EXERCISE PROMPT | Find the line containing "persist vue login sessions" in the entries below. Restate it and each line after it, word for word, up to and including the line containing "- getting it marketmaker 2.0 ready".

·····

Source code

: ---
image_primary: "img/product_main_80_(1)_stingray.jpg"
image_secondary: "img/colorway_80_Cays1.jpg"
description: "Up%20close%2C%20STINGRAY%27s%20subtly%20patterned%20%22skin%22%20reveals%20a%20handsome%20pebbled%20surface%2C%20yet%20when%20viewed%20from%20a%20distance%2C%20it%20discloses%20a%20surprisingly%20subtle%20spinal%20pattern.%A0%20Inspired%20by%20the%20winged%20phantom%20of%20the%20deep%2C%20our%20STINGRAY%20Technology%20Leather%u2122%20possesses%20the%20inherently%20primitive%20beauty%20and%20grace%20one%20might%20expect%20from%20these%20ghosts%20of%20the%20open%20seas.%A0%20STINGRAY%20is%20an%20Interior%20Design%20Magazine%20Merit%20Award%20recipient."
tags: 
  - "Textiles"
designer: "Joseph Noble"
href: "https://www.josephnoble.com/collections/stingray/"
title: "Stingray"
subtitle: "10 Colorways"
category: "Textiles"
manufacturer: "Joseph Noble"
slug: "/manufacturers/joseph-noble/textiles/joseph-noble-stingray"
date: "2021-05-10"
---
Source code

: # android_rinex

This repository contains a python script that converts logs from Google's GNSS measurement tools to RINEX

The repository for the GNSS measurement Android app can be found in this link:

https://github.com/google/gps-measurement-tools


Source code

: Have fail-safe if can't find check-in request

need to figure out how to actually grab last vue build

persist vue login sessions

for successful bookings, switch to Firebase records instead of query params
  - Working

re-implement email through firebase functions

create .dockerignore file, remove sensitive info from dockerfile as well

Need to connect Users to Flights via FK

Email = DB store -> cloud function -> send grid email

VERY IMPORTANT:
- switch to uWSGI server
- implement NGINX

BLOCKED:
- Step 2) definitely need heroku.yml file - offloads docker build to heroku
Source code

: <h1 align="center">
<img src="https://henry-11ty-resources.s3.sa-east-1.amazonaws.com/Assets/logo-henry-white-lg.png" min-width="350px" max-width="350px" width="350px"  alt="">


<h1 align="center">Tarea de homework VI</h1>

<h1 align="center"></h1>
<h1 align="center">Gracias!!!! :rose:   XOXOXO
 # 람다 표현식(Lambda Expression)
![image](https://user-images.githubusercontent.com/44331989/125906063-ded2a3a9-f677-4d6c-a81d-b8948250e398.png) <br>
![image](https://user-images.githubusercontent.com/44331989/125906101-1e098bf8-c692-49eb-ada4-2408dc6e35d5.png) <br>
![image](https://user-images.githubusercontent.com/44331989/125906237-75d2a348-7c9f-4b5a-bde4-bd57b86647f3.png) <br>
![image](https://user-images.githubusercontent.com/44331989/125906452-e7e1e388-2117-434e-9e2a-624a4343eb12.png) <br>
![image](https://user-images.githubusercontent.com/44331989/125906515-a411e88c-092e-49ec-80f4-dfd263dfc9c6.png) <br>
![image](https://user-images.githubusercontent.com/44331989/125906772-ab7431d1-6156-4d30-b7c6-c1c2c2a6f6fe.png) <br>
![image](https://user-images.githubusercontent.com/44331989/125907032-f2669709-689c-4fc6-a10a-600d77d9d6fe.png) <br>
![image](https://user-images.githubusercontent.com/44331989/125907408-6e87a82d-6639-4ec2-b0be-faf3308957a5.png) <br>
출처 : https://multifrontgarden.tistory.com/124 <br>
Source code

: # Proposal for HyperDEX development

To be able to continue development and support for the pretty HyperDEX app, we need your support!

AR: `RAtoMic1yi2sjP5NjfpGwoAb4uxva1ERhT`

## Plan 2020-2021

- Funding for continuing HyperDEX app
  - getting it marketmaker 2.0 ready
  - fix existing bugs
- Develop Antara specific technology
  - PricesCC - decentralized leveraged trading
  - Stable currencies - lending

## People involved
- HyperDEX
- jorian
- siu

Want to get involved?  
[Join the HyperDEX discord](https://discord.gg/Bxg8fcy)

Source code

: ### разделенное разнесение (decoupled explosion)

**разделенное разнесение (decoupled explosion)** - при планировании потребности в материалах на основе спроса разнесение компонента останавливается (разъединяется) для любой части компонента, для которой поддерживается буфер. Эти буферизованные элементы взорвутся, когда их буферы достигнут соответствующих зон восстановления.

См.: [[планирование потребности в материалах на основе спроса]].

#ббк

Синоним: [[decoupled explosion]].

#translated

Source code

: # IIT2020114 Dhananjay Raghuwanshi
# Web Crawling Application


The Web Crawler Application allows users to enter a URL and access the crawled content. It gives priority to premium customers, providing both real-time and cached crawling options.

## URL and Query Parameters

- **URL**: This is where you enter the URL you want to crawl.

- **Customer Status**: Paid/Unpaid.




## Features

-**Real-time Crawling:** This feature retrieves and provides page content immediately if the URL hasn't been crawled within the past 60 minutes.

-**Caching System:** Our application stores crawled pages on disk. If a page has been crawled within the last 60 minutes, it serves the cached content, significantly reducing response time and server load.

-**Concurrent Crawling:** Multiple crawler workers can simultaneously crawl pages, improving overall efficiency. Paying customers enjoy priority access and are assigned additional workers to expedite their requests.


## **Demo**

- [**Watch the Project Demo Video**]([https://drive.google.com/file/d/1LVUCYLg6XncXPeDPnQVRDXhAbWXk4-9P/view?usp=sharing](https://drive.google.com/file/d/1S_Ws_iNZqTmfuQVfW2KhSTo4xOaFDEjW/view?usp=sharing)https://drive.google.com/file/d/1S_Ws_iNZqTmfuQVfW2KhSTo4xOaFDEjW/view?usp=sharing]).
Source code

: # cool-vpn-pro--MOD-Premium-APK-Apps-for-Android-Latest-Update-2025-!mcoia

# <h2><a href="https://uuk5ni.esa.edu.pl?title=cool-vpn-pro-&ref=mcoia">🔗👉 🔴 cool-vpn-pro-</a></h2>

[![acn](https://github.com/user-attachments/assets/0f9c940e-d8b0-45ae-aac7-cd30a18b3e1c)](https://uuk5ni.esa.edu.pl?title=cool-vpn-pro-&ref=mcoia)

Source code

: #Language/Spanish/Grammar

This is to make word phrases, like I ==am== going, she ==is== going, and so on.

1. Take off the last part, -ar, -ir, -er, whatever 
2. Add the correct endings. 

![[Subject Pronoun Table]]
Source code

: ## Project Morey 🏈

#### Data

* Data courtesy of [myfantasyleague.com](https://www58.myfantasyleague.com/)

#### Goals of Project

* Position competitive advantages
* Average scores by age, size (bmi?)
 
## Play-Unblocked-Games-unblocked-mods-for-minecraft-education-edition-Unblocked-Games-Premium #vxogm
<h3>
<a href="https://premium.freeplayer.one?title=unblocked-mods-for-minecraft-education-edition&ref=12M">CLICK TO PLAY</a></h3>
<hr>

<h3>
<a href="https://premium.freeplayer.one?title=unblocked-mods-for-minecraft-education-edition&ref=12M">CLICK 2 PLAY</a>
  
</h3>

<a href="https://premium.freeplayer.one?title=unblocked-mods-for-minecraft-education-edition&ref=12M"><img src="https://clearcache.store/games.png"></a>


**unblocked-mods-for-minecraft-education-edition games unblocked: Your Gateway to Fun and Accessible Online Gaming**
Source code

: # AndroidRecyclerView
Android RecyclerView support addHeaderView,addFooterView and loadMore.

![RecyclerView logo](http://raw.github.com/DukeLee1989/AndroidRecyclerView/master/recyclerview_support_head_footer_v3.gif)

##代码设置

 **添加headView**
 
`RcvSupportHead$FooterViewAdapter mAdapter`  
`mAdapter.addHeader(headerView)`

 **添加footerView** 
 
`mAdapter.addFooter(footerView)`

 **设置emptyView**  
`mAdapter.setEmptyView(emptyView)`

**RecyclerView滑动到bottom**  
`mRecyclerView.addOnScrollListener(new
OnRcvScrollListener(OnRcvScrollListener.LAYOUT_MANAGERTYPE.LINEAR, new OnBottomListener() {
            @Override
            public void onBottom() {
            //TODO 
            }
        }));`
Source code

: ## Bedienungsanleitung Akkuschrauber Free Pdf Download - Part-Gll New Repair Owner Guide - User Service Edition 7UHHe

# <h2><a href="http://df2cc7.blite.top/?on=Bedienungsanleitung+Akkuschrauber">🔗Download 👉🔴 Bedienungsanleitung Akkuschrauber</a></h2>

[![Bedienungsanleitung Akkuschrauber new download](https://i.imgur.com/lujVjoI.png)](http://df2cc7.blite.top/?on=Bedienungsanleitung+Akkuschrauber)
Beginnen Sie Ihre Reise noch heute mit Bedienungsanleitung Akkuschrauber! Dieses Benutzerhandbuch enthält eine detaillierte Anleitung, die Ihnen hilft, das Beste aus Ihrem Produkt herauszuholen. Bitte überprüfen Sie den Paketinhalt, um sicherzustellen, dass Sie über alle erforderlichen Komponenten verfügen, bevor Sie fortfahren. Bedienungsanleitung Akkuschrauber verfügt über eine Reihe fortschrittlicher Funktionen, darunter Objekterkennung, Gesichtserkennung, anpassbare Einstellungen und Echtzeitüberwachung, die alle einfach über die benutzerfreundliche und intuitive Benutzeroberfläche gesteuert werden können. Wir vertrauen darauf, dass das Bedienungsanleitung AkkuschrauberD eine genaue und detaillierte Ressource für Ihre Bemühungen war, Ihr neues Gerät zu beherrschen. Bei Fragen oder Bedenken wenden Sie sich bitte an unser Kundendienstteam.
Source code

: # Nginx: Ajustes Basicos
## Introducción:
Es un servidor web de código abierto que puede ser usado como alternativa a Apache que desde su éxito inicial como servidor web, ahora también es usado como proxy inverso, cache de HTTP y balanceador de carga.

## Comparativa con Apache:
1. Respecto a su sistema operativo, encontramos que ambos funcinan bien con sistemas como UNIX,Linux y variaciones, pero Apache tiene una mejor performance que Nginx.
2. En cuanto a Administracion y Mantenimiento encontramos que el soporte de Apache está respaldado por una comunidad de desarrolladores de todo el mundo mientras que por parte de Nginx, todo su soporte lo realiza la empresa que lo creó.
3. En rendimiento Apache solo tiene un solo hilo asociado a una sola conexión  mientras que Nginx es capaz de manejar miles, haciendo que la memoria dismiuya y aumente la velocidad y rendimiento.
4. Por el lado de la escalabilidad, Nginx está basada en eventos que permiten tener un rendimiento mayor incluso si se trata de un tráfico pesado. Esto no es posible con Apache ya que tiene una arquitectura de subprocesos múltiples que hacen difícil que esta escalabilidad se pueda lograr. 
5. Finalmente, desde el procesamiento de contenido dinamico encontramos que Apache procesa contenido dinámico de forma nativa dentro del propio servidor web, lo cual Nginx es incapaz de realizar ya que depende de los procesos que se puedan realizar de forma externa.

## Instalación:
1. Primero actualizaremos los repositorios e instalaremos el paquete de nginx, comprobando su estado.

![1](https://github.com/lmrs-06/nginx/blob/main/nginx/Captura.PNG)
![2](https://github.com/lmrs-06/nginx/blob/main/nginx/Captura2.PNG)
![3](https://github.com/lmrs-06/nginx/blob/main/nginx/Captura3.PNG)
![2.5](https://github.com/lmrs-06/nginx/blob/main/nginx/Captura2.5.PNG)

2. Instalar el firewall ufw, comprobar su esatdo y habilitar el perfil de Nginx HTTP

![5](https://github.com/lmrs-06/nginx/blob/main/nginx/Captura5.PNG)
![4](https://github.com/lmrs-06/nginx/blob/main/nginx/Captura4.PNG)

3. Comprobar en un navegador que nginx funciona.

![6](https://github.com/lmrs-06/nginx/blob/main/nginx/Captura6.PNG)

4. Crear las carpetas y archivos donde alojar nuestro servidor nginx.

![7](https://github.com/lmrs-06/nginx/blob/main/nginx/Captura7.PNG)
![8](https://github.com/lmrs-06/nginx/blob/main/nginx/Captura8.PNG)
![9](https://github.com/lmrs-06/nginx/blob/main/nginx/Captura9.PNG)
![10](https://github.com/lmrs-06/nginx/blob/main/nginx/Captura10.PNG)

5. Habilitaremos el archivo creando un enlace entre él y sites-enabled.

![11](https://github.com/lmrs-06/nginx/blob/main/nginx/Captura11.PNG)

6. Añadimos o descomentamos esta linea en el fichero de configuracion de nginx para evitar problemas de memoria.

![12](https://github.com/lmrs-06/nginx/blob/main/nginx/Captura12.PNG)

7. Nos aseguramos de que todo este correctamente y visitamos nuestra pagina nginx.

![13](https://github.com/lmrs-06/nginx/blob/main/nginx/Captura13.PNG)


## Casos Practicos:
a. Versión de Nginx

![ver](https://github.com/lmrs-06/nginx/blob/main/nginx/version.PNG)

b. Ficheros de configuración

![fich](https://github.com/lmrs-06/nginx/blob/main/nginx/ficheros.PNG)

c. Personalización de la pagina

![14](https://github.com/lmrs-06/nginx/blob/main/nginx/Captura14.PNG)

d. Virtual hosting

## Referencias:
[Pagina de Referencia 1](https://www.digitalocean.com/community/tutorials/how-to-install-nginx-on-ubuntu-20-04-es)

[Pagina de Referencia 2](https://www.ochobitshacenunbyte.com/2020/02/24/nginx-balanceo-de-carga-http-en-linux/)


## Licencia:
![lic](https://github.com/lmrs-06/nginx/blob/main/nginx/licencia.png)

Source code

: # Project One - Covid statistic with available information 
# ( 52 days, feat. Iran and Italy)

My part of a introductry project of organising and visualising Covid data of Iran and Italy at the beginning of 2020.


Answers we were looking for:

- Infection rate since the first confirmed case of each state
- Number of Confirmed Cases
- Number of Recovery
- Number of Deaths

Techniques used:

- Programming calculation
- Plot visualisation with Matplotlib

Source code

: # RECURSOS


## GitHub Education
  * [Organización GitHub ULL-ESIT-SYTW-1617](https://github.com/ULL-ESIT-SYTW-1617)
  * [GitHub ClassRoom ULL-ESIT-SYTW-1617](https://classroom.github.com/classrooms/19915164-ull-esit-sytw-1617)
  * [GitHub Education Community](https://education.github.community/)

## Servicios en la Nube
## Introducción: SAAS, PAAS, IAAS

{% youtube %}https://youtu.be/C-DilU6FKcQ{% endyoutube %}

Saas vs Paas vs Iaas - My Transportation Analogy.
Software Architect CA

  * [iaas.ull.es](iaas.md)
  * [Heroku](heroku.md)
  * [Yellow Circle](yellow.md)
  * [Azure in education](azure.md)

·····

YOUR RESPONSE |
persist vue login sessions

for successful bookings, switch to Firebase records instead of query params
  - Working

re-implement email through firebase functions

create .dockerignore file, remove sensitive info from dockerfile as well

Need to connect Users to Flights via FK

Email = DB store -> cloud function -> send grid email

VERY IMPORTANT:
- switch to uWSGI server
- implement NGINX

BLOCKED:
- Step 2) definitely need heroku.yml file - offloads docker build to heroku
Source code

: <h1 align="center">
<img src="https://henry-11ty-resources.s3.sa-east-1.amazonaws.com/Assets/logo-henry-white-lg.png" min-width="350px" max-width="350px" width="350px"  alt="">


<h1 align="center">Tarea de homework VI</h1>

<h1 align="center"></h1>
<h1 align="center">Gracias!!!! :rose:   XOXOXO
 # 람다 표현식(Lambda Expression)
![image](https://user-images.githubusercontent.com/44331989/125906063-ded2a3a9-f677-4d6c-a81d-b8948250e398.png) <br>
![image](https://user-images.githubusercontent.com/44331989/125906101-1e098bf8-c692-49eb-ada4-2408dc6e35d5.png) <br>
![image](https://user-images.githubusercontent.com/44331989/125906237-75d2a348-7c9f-4b5a-bde4-bd57b86647f3.png) <br>
![image](https://user-images.githubusercontent.com/44331989/125906452-e7e1e388-2117-434e-9e2a-624a4343eb12.png) <br>
![image](https://user-images.githubusercontent.com/44331989/125906515-a411e88c-092e-49ec-80f4-dfd263dfc9c6.png) <br>
![image](https://user-images.githubusercontent.com/44331989/125906772-ab7431d1-6156-4d30-b7c6-c1c2c2a6f6fe.png) <br>
![image](https://user-images.githubusercontent.com/44331989/125907032-f2669709-689c-4fc6-a10a-600d77d9d6fe.png) <br>
![image](https://user-images.githubusercontent.com/44331989/125907408-6e87a82d-6639-4ec2-b0be-faf3308957a5.png) <br>
출처 : https://multifrontgarden.tistory.com/124 <br>
Source code

: # Proposal for HyperDEX development

To be able to continue development and support for the pretty HyperDEX app, we need your support!

AR: `RAtoMic1yi2sjP5NjfpGwoAb4uxva1ERhT`

## Plan 2020-2021

- Funding for continuing HyperDEX app
  - getting it marketmaker 2.0 ready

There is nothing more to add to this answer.